▶ [Exercise aim] Pictures aside, repeat the listing below exactly.

[Opening Data for analysis section]

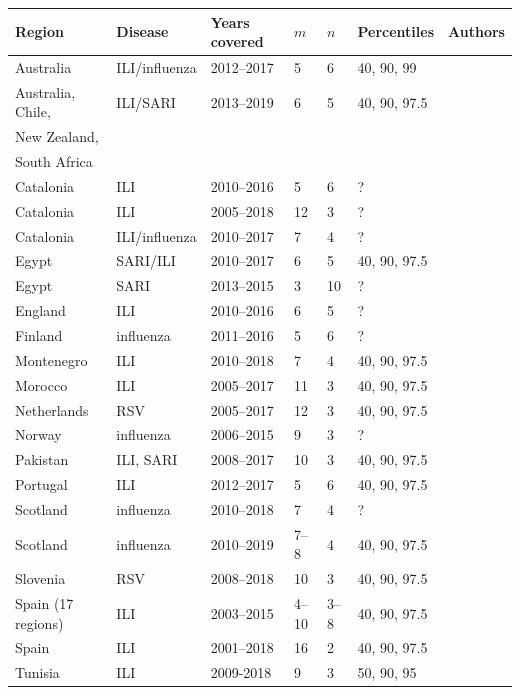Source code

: \documentclass{article}
\begin{document}
\begin{table}[h!]
\begin{tabular}{l l l l l l l}
\toprule
Region & Disease & Years covered & $m$ & $n$ & Percentiles & Authors\\
\midrule
Australia & ILI/influenza & 2012--2017 & 5 & 6 & 40, 90, 99 & \cite{Vette2018}\\
Australia, Chile, & ILI/SARI & 2013--2019 & 6 & 5 & 40, 90, 97.5 & \cite{Sullivan2019}\\
New Zealand,\\
South Africa\\
Catalonia & ILI & 2010--2016 & 5 & 6 & ? & \cite{Basile2018}\\
Catalonia & ILI & 2005--2018 & 12 & 3 & ? & \cite{Basile2019}\\
Catalonia & ILI/influenza & 2010--2017 & 7 & 4 & ? & \cite{Torner2019}\\
Egypt & SARI/ILI & 2010--2017 & 6 & 5 & 40, 90, 97.5 & \cite{AbdElGawad2020}\\
Egypt & SARI & 2013--2015 & 3 & 10 & ? & \cite{Elhakim2019}\\
England & ILI & 2010--2016 & 6 & 5 & ? & \cite{Wagner2018}\\
Finland & influenza & 2011--2016 & 5 & 6 & ? & \cite{Pesaelae2019}\\
Montenegro & ILI & 2010--2018 & 7 & 4 & 40, 90, 97.5 & \cite{Rakocevic2019}\\
Morocco & ILI & 2005--2017 & 11 & 3 & 40, 90, 97.5 & \cite{Rguig2020}\\
Netherlands & RSV & 2005--2017 & 12 & 3 & 40, 90, 97.5 & \cite{Vos2019}\\
Norway & influenza & 2006--2015 & 9 & 3 & ? & \cite{Benedetti2019}\\
Pakistan & ILI, SARI & 2008--2017 & 10 & 3 & 40, 90, 97.5 & \cite{Nisar2020}\\
Portugal & ILI & 2012--2017 & 5 & 6 & 40, 90, 97.5 & \cite{Pascoa2018}\\
Scotland & influenza & 2010--2018 & 7 & 4 & ? & \cite{Murray2018}\\
Scotland & influenza & 2010--2019 & 7--8 & 4 & 40, 90, 97.5 & \cite{Dickson2020}\\
Slovenia & RSV & 2008--2018 & 10 & 3 & 40, 90, 97.5 & \cite{Grilc2021}\\
Spain (17 regions) & ILI & 2003--2015 & 4--10 & 3--8 & 40, 90, 97.5 & \cite{Bangert2017}\\
Spain & ILI & 2001--2018 & 16 & 2 & 40, 90, 97.5 & \cite{RedondoBravo2020}\\
Tunisia & ILI & 2009-2018 & 9 & 3 & 50, 90, 95 & \cite{Bouguerra2020}\\

\end{tabular}
\end{table}
\end{document}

[Closing Data for analysis section]

▶ [Answer to the exercise]
Source code

: \documentclass{article}
\begin{document}
\begin{table}[h!]
\begin{tabular}{l l l l l l l}
\toprule
Region & Disease & Years covered & $m$ & $n$ & Percentiles & Authors\\
\midrule
Australia & ILI/influenza & 2012--2017 & 5 & 6 & 40, 90, 99 & \cite{Vette2018}\\
Australia, Chile, & ILI/SARI & 2013--2019 & 6 & 5 & 40, 90, 97.5 & \cite{Sullivan2019}\\
New Zealand,\\
South Africa\\
Catalonia & ILI & 2010--2016 & 5 & 6 & ? & \cite{Basile2018}\\
Catalonia & ILI & 2005--2018 & 12 & 3 & ? & \cite{Basile2019}\\
Catalonia & ILI/influenza & 2010--2017 & 7 & 4 & ? & \cite{Torner2019}\\
Egypt & SARI/ILI & 2010--2017 & 6 & 5 & 40, 90, 97.5 & \cite{AbdElGawad2020}\\
Egypt & SARI & 2013--2015 & 3 & 10 & ? & \cite{Elhakim2019}\\
England & ILI & 2010--2016 & 6 & 5 & ? & \cite{Wagner2018}\\
Finland & influenza & 2011--2016 & 5 & 6 & ? & \cite{Pesaelae2019}\\
Montenegro & ILI & 2010--2018 & 7 & 4 & 40, 90, 97.5 & \cite{Rakocevic2019}\\
Morocco & ILI & 2005--2017 & 11 & 3 & 40, 90, 97.5 & \cite{Rguig2020}\\
Netherlands & RSV & 2005--2017 & 12 & 3 & 40, 90, 97.5 & \cite{Vos2019}\\
Norway & influenza & 2006--2015 & 9 & 3 & ? & \cite{Benedetti2019}\\
Pakistan & ILI, SARI & 2008--2017 & 10 & 3 & 40, 90, 97.5 & \cite{Nisar2020}\\
Portugal & ILI & 2012--2017 & 5 & 6 & 40, 90, 97.5 & \cite{Pascoa2018}\\
Scotland & influenza & 2010--2018 & 7 & 4 & ? & \cite{Murray2018}\\
Scotland & influenza & 2010--2019 & 7--8 & 4 & 40, 90, 97.5 & \cite{Dickson2020}\\
Slovenia & RSV & 2008--2018 & 10 & 3 & 40, 90, 97.5 & \cite{Grilc2021}\\
Spain (17 regions) & ILI & 2003--2015 & 4--10 & 3--8 & 40, 90, 97.5 & \cite{Bangert2017}\\
Spain & ILI & 2001--2018 & 16 & 2 & 40, 90, 97.5 & \cite{RedondoBravo2020}\\
Tunisia & ILI & 2009-2018 & 9 & 3 & 50, 90, 95 & \cite{Bouguerra2020}\\

\end{tabular}
\end{table}
\end{document}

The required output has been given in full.